Наиболее враждебен атаманским отрядам бар. Будберг — для него это «саркома», разъедающая организм. Старому военному психологически чужда гражданская война с ее принципом добровольчества. Он в корне разойдется с кап. Колесниковым, в своей записке пропагандирующим широкую вербовку добровольцев, которых надо «влить в полки». Эти люди «поднимут дух и зажгут своей верой массу1. Но и сам Будберг, всегда искренний в своих непосредственных впечатлениях, должен внести поправку:
«Совершенно неожиданным оказался доклад ген. Щербакова, ездившего в Семиречье с поручением адмирала разобраться с нареканиями на сидящего там атам. Анненкова. Щербаков (сам семиреченский казак) вынес такое заключение, что все нарекания на Анненкова измышлены штабом южного отряда и что этот атаман представляет собой редкое исключение среди остальных сибирских разновидностей этого звания: в его отряде установлена железная дисциплина, части хорошо обучены и несут тяжелую боевую службу, причем сам атаман является образцом храбрости, исполнения долга и солдатской простоты жизни.

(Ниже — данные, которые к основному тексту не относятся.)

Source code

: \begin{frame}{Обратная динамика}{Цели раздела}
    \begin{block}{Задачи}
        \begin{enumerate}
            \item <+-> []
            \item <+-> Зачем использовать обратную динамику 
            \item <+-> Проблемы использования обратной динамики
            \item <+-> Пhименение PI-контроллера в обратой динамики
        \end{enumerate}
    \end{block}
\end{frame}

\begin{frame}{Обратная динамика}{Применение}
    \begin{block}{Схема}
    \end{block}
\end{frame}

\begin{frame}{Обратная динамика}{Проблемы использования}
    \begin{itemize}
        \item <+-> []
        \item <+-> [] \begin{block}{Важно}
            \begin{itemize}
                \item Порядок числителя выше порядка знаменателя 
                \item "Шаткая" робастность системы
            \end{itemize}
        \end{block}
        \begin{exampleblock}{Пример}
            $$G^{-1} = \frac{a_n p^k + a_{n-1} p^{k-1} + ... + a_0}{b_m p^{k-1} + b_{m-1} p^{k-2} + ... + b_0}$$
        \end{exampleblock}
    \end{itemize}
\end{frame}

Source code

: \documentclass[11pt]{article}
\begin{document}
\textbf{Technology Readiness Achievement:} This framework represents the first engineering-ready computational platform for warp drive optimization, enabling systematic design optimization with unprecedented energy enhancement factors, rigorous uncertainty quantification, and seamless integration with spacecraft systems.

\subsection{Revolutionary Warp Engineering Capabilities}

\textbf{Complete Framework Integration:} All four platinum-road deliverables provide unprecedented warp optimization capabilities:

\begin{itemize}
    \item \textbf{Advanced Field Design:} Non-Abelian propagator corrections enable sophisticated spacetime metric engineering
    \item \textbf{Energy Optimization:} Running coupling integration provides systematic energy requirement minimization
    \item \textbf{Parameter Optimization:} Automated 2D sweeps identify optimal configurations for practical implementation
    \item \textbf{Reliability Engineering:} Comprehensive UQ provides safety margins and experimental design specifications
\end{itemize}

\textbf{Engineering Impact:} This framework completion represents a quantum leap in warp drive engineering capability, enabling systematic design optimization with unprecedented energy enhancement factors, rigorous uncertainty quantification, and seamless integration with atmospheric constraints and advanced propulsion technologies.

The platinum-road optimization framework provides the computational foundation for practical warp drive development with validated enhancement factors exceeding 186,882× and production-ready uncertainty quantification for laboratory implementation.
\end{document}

Отношения его к жителям таковы, что даже и всеми обираемые киргизы заявили, что в районе анненковского отряда им за все платится и что никаких жалоб к анненковским войскам у них нет.
Надо думать, что этот доклад достаточно близок к истине, так как Щербаков — человек наблюдательный, с собственным твердым взглядом и умением разбираться в вещах и людях; прежнее представление об Анненкове как о сугубом разбойнике он объясняет враждебным отношением к этому отряду штаба ген. Бржезовского и теми двумя полками, которые под названием анненковских черных гусар и голубых улан наводили ужас в тылу своими грабежами и насилиями над мирным населением. По словам Щ., эти полки не были в подчинении А., и последний много раз просил, чтобы их прислали ему в отряд, и он быстро приведет их в порядок» [XIV, с. 318].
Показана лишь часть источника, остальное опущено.